> _Work request_: Only one stretch of the data below is wanted: the lines from the one with "a column calculation</span></span>" through the one with "an income statement.</span></span>", repeated exactly.

> _Given entries_:

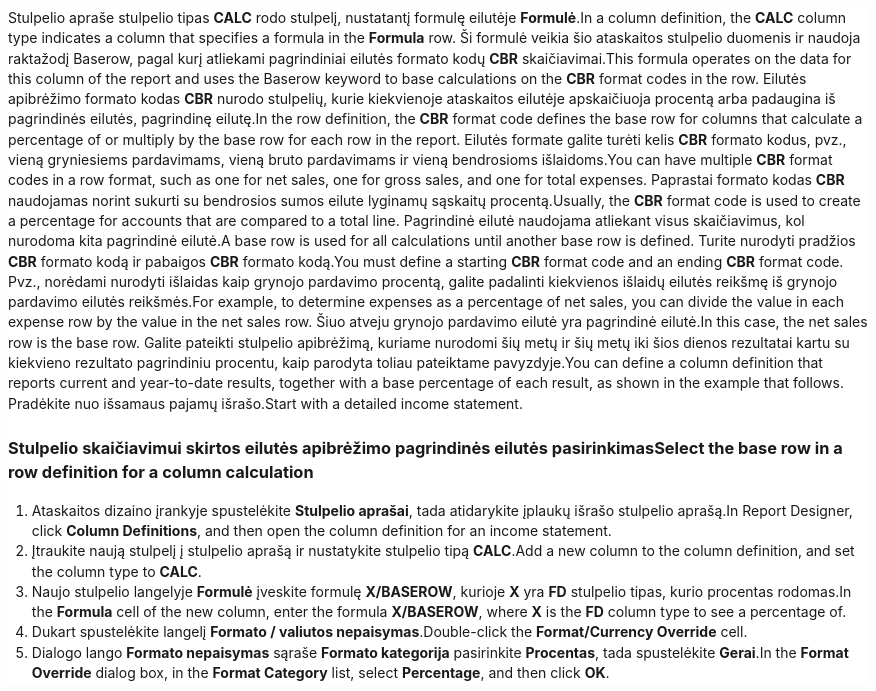 <span data-ttu-id="7945d-290">Stulpelio apraše stulpelio tipas **CALC** rodo stulpelį, nustatantį formulę eilutėje **Formulė**.</span><span class="sxs-lookup"><span data-stu-id="7945d-290">In a column definition, the **CALC** column type indicates a column that specifies a formula in the **Formula** row.</span></span> <span data-ttu-id="7945d-291">Ši formulė veikia šio ataskaitos stulpelio duomenis ir naudoja raktažodį Baserow, pagal kurį atliekami pagrindiniai eilutės formato kodų **CBR** skaičiavimai.</span><span class="sxs-lookup"><span data-stu-id="7945d-291">This formula operates on the data for this column of the report and uses the Baserow keyword to base calculations on the **CBR** format codes in the row.</span></span> <span data-ttu-id="7945d-292">Eilutės apibrėžimo formato kodas **CBR** nurodo stulpelių, kurie kiekvienoje ataskaitos eilutėje apskaičiuoja procentą arba padaugina iš pagrindinės eilutės, pagrindinę eilutę.</span><span class="sxs-lookup"><span data-stu-id="7945d-292">In the row definition, the **CBR** format code defines the base row for columns that calculate a percentage of or multiply by the base row for each row in the report.</span></span> <span data-ttu-id="7945d-293">Eilutės formate galite turėti kelis **CBR** formato kodus, pvz., vieną gryniesiems pardavimams, vieną bruto pardavimams ir vieną bendrosioms išlaidoms.</span><span class="sxs-lookup"><span data-stu-id="7945d-293">You can have multiple **CBR** format codes in a row format, such as one for net sales, one for gross sales, and one for total expenses.</span></span> <span data-ttu-id="7945d-294">Paprastai formato kodas **CBR** naudojamas norint sukurti su bendrosios sumos eilute lyginamų sąskaitų procentą.</span><span class="sxs-lookup"><span data-stu-id="7945d-294">Usually, the **CBR** format code is used to create a percentage for accounts that are compared to a total line.</span></span> <span data-ttu-id="7945d-295">Pagrindinė eilutė naudojama atliekant visus skaičiavimus, kol nurodoma kita pagrindinė eilutė.</span><span class="sxs-lookup"><span data-stu-id="7945d-295">A base row is used for all calculations until another base row is defined.</span></span> <span data-ttu-id="7945d-296">Turite nurodyti pradžios **CBR** formato kodą ir pabaigos **CBR** formato kodą.</span><span class="sxs-lookup"><span data-stu-id="7945d-296">You must define a starting **CBR** format code and an ending **CBR** format code.</span></span> <span data-ttu-id="7945d-297">Pvz., norėdami nurodyti išlaidas kaip grynojo pardavimo procentą, galite padalinti kiekvienos išlaidų eilutės reikšmę iš grynojo pardavimo eilutės reikšmės.</span><span class="sxs-lookup"><span data-stu-id="7945d-297">For example, to determine expenses as a percentage of net sales, you can divide the value in each expense row by the value in the net sales row.</span></span> <span data-ttu-id="7945d-298">Šiuo atveju grynojo pardavimo eilutė yra pagrindinė eilutė.</span><span class="sxs-lookup"><span data-stu-id="7945d-298">In this case, the net sales row is the base row.</span></span> <span data-ttu-id="7945d-299">Galite pateikti stulpelio apibrėžimą, kuriame nurodomi šių metų ir šių metų iki šios dienos rezultatai kartu su kiekvieno rezultato pagrindiniu procentu, kaip parodyta toliau pateiktame pavyzdyje.</span><span class="sxs-lookup"><span data-stu-id="7945d-299">You can define a column definition that reports current and year-to-date results, together with a base percentage of each result, as shown in the example that follows.</span></span> <span data-ttu-id="7945d-300">Pradėkite nuo išsamaus pajamų išrašo.</span><span class="sxs-lookup"><span data-stu-id="7945d-300">Start with a detailed income statement.</span></span>

### <a name="select-the-base-row-in-a-row-definition-for-a-column-calculation"></a><span data-ttu-id="7945d-301">Stulpelio skaičiavimui skirtos eilutės apibrėžimo pagrindinės eilutės pasirinkimas</span><span class="sxs-lookup"><span data-stu-id="7945d-301">Select the base row in a row definition for a column calculation</span></span>

1. <span data-ttu-id="7945d-302">Ataskaitos dizaino įrankyje spustelėkite **Stulpelio aprašai**, tada atidarykite įplaukų išrašo stulpelio aprašą.</span><span class="sxs-lookup"><span data-stu-id="7945d-302">In Report Designer, click **Column Definitions**, and then open the column definition for an income statement.</span></span>
2. <span data-ttu-id="7945d-303">Įtraukite naują stulpelį į stulpelio aprašą ir nustatykite stulpelio tipą **CALC**.</span><span class="sxs-lookup"><span data-stu-id="7945d-303">Add a new column to the column definition, and set the column type to **CALC**.</span></span>
3. <span data-ttu-id="7945d-304">Naujo stulpelio langelyje **Formulė** įveskite formulę **X/BASEROW**, kurioje **X** yra **FD** stulpelio tipas, kurio procentas rodomas.</span><span class="sxs-lookup"><span data-stu-id="7945d-304">In the **Formula** cell of the new column, enter the formula **X/BASEROW**, where **X** is the **FD** column type to see a percentage of.</span></span>
4. <span data-ttu-id="7945d-305">Dukart spustelėkite langelį **Formato / valiutos nepaisymas**.</span><span class="sxs-lookup"><span data-stu-id="7945d-305">Double-click the **Format/Currency Override** cell.</span></span>
5. <span data-ttu-id="7945d-306">Dialogo lango **Formato nepaisymas** sąraše **Formato kategorija** pasirinkite **Procentas**, tada spustelėkite **Gerai**.</span><span class="sxs-lookup"><span data-stu-id="7945d-306">In the **Format Override** dialog box, in the **Format Category** list, select **Percentage**, and then click **OK**.</span></span>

> _Answer for this exercise_:
### <a name="select-the-base-row-in-a-row-definition-for-a-column-calculation"></a><span data-ttu-id="7945d-301">Stulpelio skaičiavimui skirtos eilutės apibrėžimo pagrindinės eilutės pasirinkimas</span><span class="sxs-lookup"><span data-stu-id="7945d-301">Select the base row in a row definition for a column calculation</span></span>

1. <span data-ttu-id="7945d-302">Ataskaitos dizaino įrankyje spustelėkite **Stulpelio aprašai**, tada atidarykite įplaukų išrašo stulpelio aprašą.</span><span class="sxs-lookup"><span data-stu-id="7945d-302">In Report Designer, click **Column Definitions**, and then open the column definition for an income statement.</span></span>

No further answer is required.